● **Work item**: Look through the data below. Collect every line where the word "features" occurs.

Collected data
Start of Block

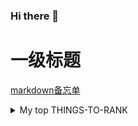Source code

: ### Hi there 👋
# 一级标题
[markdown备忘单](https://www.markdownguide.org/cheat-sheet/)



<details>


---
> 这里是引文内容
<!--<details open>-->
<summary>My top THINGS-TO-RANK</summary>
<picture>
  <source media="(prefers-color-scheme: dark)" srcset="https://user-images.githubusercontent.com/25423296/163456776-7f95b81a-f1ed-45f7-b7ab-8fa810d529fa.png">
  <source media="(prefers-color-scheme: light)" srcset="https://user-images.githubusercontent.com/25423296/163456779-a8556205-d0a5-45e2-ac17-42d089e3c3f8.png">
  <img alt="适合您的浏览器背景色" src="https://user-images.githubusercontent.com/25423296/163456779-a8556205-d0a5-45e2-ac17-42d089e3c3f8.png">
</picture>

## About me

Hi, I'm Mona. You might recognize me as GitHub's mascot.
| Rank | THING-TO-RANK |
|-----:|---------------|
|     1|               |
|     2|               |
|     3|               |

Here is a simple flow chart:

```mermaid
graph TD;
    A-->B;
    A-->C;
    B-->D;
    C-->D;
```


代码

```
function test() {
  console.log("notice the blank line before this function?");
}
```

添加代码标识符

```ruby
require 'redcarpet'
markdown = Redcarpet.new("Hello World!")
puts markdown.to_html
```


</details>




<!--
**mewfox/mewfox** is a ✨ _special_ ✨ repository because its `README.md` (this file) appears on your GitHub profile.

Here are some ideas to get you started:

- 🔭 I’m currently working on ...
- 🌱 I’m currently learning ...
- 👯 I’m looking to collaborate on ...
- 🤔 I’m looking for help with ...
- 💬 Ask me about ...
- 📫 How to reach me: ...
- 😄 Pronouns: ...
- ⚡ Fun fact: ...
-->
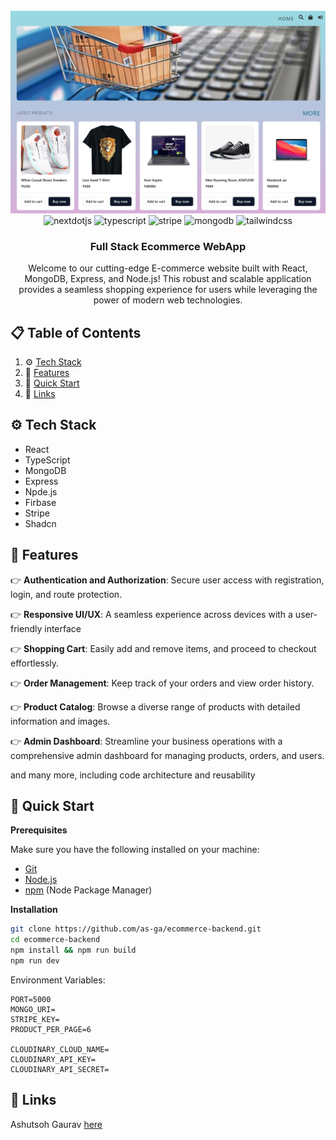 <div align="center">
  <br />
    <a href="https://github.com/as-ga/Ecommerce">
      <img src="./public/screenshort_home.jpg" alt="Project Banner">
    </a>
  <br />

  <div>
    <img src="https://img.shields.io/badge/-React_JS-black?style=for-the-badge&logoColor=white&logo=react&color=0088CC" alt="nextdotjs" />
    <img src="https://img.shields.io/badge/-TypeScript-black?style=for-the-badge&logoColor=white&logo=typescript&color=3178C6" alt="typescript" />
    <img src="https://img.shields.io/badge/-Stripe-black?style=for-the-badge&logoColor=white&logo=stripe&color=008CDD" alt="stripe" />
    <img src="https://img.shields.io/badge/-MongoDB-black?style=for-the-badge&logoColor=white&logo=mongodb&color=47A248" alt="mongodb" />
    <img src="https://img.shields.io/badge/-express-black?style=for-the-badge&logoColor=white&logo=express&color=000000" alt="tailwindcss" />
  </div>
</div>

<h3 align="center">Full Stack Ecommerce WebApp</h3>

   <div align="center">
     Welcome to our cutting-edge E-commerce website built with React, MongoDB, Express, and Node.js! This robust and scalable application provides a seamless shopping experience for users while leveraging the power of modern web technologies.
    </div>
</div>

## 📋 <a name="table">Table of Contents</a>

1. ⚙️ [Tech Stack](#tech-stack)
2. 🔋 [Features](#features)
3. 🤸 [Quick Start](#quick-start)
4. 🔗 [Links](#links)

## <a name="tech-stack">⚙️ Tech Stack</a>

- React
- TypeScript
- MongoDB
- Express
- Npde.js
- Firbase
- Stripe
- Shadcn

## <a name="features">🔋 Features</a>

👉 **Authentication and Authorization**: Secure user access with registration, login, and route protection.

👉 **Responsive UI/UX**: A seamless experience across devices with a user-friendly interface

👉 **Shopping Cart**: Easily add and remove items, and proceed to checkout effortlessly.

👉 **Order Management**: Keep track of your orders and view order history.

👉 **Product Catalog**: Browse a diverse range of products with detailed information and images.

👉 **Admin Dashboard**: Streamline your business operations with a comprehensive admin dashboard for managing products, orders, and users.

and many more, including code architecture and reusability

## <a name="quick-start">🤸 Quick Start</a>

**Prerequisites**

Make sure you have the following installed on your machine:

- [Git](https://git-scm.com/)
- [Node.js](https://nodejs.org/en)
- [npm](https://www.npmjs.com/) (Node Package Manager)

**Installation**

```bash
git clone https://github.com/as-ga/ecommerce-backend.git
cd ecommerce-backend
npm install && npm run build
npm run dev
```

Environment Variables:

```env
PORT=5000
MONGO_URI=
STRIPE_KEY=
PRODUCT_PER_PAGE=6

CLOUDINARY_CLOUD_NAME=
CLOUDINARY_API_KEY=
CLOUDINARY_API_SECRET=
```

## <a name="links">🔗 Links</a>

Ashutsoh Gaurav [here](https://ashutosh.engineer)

End of Block

● **Response area**:
2. 🔋 [Features](#features)
## <a name="features">🔋 Features</a>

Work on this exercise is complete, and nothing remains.